> [Data items]:
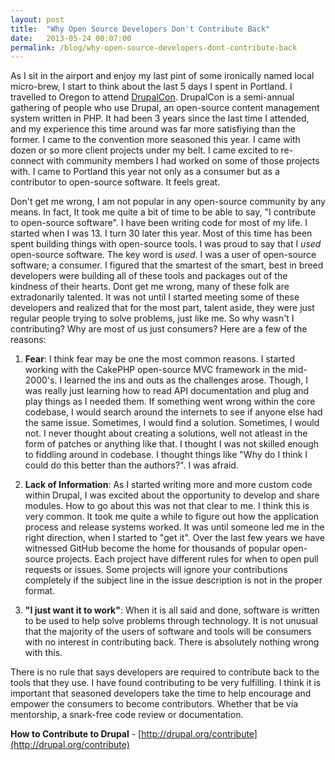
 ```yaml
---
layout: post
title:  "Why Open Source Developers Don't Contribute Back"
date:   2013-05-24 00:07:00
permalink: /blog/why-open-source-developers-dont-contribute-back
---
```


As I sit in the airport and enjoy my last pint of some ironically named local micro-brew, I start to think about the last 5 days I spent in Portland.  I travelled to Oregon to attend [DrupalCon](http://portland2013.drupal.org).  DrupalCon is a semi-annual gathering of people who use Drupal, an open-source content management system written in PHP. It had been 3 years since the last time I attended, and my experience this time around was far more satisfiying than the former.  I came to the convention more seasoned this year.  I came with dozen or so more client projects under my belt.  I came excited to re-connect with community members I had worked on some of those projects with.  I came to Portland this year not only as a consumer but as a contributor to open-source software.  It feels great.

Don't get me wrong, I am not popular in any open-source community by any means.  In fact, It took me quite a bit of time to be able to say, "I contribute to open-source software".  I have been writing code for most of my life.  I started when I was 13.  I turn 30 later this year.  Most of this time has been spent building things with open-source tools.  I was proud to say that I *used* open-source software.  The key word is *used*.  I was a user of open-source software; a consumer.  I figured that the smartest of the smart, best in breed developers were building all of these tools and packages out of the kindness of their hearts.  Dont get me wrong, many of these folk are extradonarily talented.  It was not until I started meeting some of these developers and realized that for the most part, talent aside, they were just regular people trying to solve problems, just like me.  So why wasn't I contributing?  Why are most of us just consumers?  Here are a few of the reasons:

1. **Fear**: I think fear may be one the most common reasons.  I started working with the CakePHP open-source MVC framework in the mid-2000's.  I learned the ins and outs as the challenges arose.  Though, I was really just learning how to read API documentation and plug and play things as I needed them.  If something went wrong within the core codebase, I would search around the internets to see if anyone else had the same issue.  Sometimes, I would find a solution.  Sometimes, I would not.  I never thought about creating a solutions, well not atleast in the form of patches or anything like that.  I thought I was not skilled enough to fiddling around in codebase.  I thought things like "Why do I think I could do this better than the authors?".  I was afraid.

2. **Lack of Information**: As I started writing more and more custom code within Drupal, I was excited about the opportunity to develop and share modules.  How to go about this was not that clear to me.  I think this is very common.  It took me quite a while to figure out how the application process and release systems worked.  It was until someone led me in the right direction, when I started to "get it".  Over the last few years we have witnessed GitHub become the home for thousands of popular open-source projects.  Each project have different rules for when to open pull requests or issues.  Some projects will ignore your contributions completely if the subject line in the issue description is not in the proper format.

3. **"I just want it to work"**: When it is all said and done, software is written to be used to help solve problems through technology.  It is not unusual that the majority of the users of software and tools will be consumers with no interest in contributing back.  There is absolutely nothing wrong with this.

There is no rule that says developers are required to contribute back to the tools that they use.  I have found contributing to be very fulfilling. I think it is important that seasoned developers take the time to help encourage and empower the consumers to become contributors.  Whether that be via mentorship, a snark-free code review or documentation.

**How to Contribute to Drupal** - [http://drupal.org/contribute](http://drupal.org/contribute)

> [WHAT IS NEEDED]:
Write out the lines of the records exactly, starting at the one holding "There is no" and ending with the last line, and include no others.

> [SOLUTION]:
There is no rule that says developers are required to contribute back to the tools that they use.  I have found contributing to be very fulfilling. I think it is important that seasoned developers take the time to help encourage and empower the consumers to become contributors.  Whether that be via mentorship, a snark-free code review or documentation.

**How to Contribute to Drupal** - [http://drupal.org/contribute](http://drupal.org/contribute)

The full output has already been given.